● **About this exercise**:
Lines, not repeats, are what count: give the number of lines below that hold "tool", and nothing more.

[Items from a dataset]

........

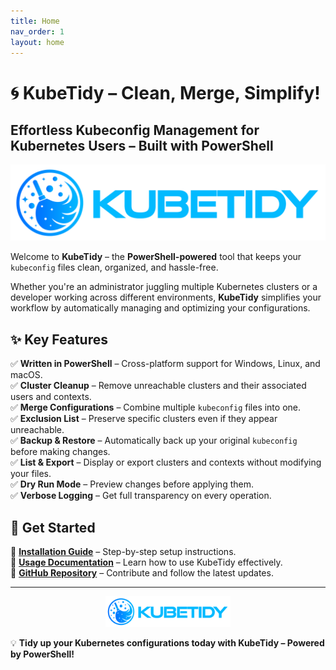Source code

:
 ```yaml
---
title: Home
nav_order: 1
layout: home
---
```


# 🌀 KubeTidy – Clean, Merge, Simplify!

## **Effortless Kubeconfig Management for Kubernetes Users – Built with PowerShell**

<p align="center">
<img id="logo" src="assets/images/KubeTidyDark.png" />
</p>

Welcome to **KubeTidy** – the **PowerShell-powered** tool that keeps your `kubeconfig` files clean, organized, and hassle-free.

Whether you're an administrator juggling multiple Kubernetes clusters or a developer working across different environments, **KubeTidy** simplifies your workflow by automatically managing and optimizing your configurations.

## ✨ Key Features

✅ **Written in PowerShell** – Cross-platform support for Windows, Linux, and macOS.  
✅ **Cluster Cleanup** – Remove unreachable clusters and their associated users and contexts.  
✅ **Merge Configurations** – Combine multiple `kubeconfig` files into one.  
✅ **Exclusion List** – Preserve specific clusters even if they appear unreachable.  
✅ **Backup & Restore** – Automatically back up your original `kubeconfig` before making changes.  
✅ **List & Export** – Display or export clusters and contexts without modifying your files.  
✅ **Dry Run Mode** – Preview changes before applying them.  
✅ **Verbose Logging** – Get full transparency on every operation.  

## 🚀 Get Started

📌 **[Installation Guide](docs/installation)** – Step-by-step setup instructions.  
📌 **[Usage Documentation](docs/usage)** – Learn how to use KubeTidy effectively.  
📌 **[GitHub Repository](https://github.com/KubeDeckio/KubeTidy)** – Contribute and follow the latest updates.  

---

<p align="center">
<img id="logo" src="assets/images/KubeTidyDark.png" width="200px" />
</p>

💡 **Tidy up your Kubernetes configurations today with KubeTidy – Powered by PowerShell!**

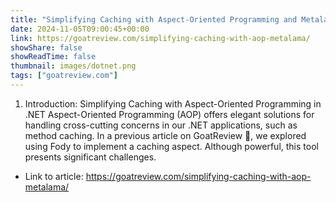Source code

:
 ```yaml
---
title: "Simplifying Caching with Aspect-Oriented Programming and Metalama in .NET"
date: 2024-11-05T09:00:45+00:00
link: https://goatreview.com/simplifying-caching-with-aop-metalama/
showShare: false
showReadTime: false
thumbnail: images/dotnet.png
tags: ["goatreview.com"]
---
```

1. Introduction: Simplifying Caching with Aspect-Oriented Programming in .NET
Aspect-Oriented Programming (AOP) offers elegant solutions for handling cross-cutting concerns in our .NET applications, such as method caching. In a previous article on GoatReview 🐐, we explored using Fody to implement a caching aspect. Although powerful, this tool presents significant challenges.

- Link to article: https://goatreview.com/simplifying-caching-with-aop-metalama/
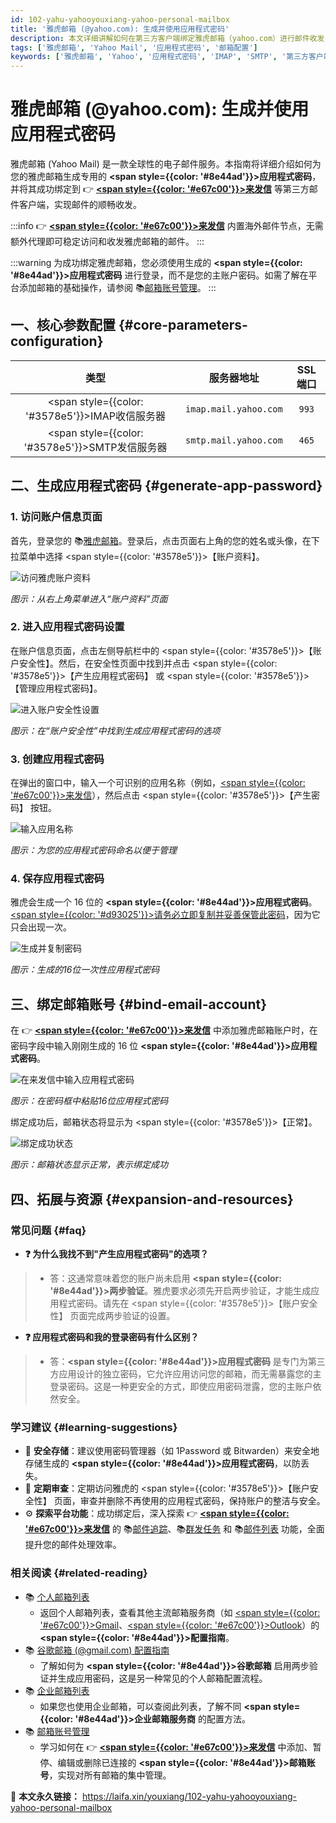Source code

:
 ```yaml
---
id: 102-yahu-yahooyouxiang-yahoo-personal-mailbox
title: '雅虎邮箱 (@yahoo.com): 生成并使用应用程式密码'
description: 本文详细讲解如何在第三方客户端绑定雅虎邮箱（yahoo.com）进行邮件收发，包括生成应用程式密码的步骤。
tags: ['雅虎邮箱', 'Yahoo Mail', '应用程式密码', '邮箱配置']
keywords: ['雅虎邮箱', 'Yahoo', '应用程式密码', 'IMAP', 'SMTP', '第三方客户端']
---
```


# 雅虎邮箱 (@yahoo.com): 生成并使用应用程式密码

雅虎邮箱 (Yahoo Mail) 是一款全球性的电子邮件服务。本指南将详细介绍如何为您的雅虎邮箱生成专用的 **<span style={{color: '#8e44ad'}}>应用程式密码</span>**，并将其成功绑定到 👉 [**<span style={{color: '#e67c00'}}>来发信</span>**](https://laifaxin.com) 等第三方邮件客户端，实现邮件的顺畅收发。

:::info
👉 [**<span style={{color: '#e67c00'}}>来发信</span>**](https://laifaxin.com) 内置海外邮件节点，无需额外代理即可稳定访问和收发雅虎邮箱的邮件。
:::

:::warning
为成功绑定雅虎邮箱，您必须使用生成的 **<span style={{color: '#8e44ad'}}>应用程式密码</span>** 进行登录，而不是您的主账户密码。如需了解在平台添加邮箱的基础操作，请参阅 📚[邮箱账号管理](../zhinan/email-account)。
:::

## 一、核心参数配置 {#core-parameters-configuration}

| **类型** | **服务器地址** | **SSL端口** |
| :---: | :---: | :---: |
| <span style={{color: '#3578e5'}}>IMAP收信服务器</span> | `imap.mail.yahoo.com` | `993` |
| <span style={{color: '#3578e5'}}>SMTP发信服务器</span> | `smtp.mail.yahoo.com` | `465` |

## 二、生成应用程式密码 {#generate-app-password}

### 1. 访问账户信息页面

首先，登录您的 📚[雅虎邮箱](https://login.yahoo.com/)。登录后，点击页面右上角的您的姓名或头像，在下拉菜单中选择 <span style={{color: '#3578e5'}}>【账户资料】</span>。

![访问雅虎账户资料](https://cos.files.maozhishi.com/data/web/web-files/img/1721137964266.png)

_图示：从右上角菜单进入“账户资料”页面_

### 2. 进入应用程式密码设置

在账户信息页面，点击左侧导航栏中的 <span style={{color: '#3578e5'}}>【账户安全性】</span>。然后，在安全性页面中找到并点击 <span style={{color: '#3578e5'}}>【产生应用程式密码】</span> 或 <span style={{color: '#3578e5'}}>【管理应用程式密码】</span>。

![进入账户安全性设置](https://cos.files.maozhishi.com/data/web/web-files/img/1721137964268.png)

_图示：在“账户安全性”中找到生成应用程式密码的选项_

### 3. 创建应用程式密码

在弹出的窗口中，输入一个可识别的应用名称（例如，<u><span style={{color: '#e67c00'}}>来发信</span></u>），然后点击 <span style={{color: '#3578e5'}}>【产生密码】</span> 按钮。

![输入应用名称](https://cos.files.maozhishi.com/data/web/web-files/img/1721137964267.png)

_图示：为您的应用程式密码命名以便于管理_

### 4. 保存应用程式密码

雅虎会生成一个 16 位的 **<span style={{color: '#8e44ad'}}>应用程式密码</span>**。<u><span style={{color: '#d93025'}}>请务必立即复制并妥善保管此密码</span></u>，因为它只会出现一次。

![生成并复制密码](https://cos.files.maozhishi.com/data/web/web-files/img/1721137964279.png)

_图示：生成的16位一次性应用程式密码_

## 三、绑定邮箱账号 {#bind-email-account}

在 👉 [**<span style={{color: '#e67c00'}}>来发信</span>**](https://laifaxin.com) 中添加雅虎邮箱账户时，在密码字段中输入刚刚生成的 16 位 **<span style={{color: '#8e44ad'}}>应用程式密码</span>**。

![在来发信中输入应用程式密码](https://cos.files.maozhishi.com/data/web/web-files/img/1721137964269.png)

_图示：在密码框中粘贴16位应用程式密码_

绑定成功后，邮箱状态将显示为 <span style={{color: '#3578e5'}}>【正常】</span>。

![绑定成功状态](https://cos.files.maozhishi.com/data/web/web-files/img/1721137964284.png)

_图示：邮箱状态显示正常，表示绑定成功_

## 四、拓展与资源 {#expansion-and-resources}

### 常见问题 {#faq}

- **❓ 为什么我找不到"产生应用程式密码"的选项？**
> - 答：这通常意味着您的账户尚未启用 **<span style={{color: '#8e44ad'}}>两步验证</span>**。雅虎要求必须先开启两步验证，才能生成应用程式密码。请先在 <span style={{color: '#3578e5'}}>【账户安全性】</span> 页面完成两步验证的设置。

- **❓ 应用程式密码和我的登录密码有什么区别？**
> - 答：**<span style={{color: '#8e44ad'}}>应用程式密码</span>** 是专门为第三方应用设计的独立密码，它允许应用访问您的邮箱，而无需暴露您的主登录密码。这是一种更安全的方式，即使应用密码泄露，您的主账户依然安全。

### 学习建议 {#learning-suggestions}

- 🎯 **安全存储**：建议使用密码管理器（如 1Password 或 Bitwarden）来安全地存储生成的 **<span style={{color: '#8e44ad'}}>应用程式密码</span>**，以防丢失。
- 📖 **定期审查**：定期访问雅虎的 <span style={{color: '#3578e5'}}>【账户安全性】</span> 页面，审查并删除不再使用的应用程式密码，保持账户的整洁与安全。
- ⚙️ **探索平台功能**：成功绑定后，深入探索 👉 [**<span style={{color: '#e67c00'}}>来发信</span>**](https://laifaxin.com) 的 📚[邮件追踪](../zhinan/email-tracking)、📚[群发任务](../zhinan/email-mass-sending) 和 📚[邮件列表](../zhinan/email-list) 功能，全面提升您的邮件处理效率。

### 相关阅读 {#related-reading}

- 📚 [个人邮箱列表](./100-gerenyouxiang-personal-mailbox)
  - 返回个人邮箱列表，查看其他主流邮箱服务商（如 <u><span style={{color: '#e67c00'}}>Gmail</span></u>、<u><span style={{color: '#e67c00'}}>Outlook</span></u>）的 **<span style={{color: '#8e44ad'}}>配置指南</span>**。
- 📚 [谷歌邮箱 (@gmail.com) 配置指南](./101-guge-gmailyouxiang-google-personal-email)
  - 了解如何为 **<span style={{color: '#8e44ad'}}>谷歌邮箱</span>** 启用两步验证并生成应用密码，这是另一种常见的个人邮箱配置流程。
- 📚 [企业邮箱列表](./200-qiyeyouxiang-enterprise-mailbox)
  - 如果您也使用企业邮箱，可以查阅此列表，了解不同 **<span style={{color: '#8e44ad'}}>企业邮箱服务商</span>** 的配置方法。
- 📚 [邮箱账号管理](../zhinan/email-account)
  - 学习如何在 👉 [**<span style={{color: '#e67c00'}}>来发信</span>**](https://laifaxin.com) 中添加、暂停、编辑或删除已连接的 **<span style={{color: '#8e44ad'}}>邮箱账号</span>**，实现对所有邮箱的集中管理。

🔗 **本文永久链接：** https://laifa.xin/youxiang/102-yahu-yahooyouxiang-yahoo-personal-mailbox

........

● **Answer box**:
2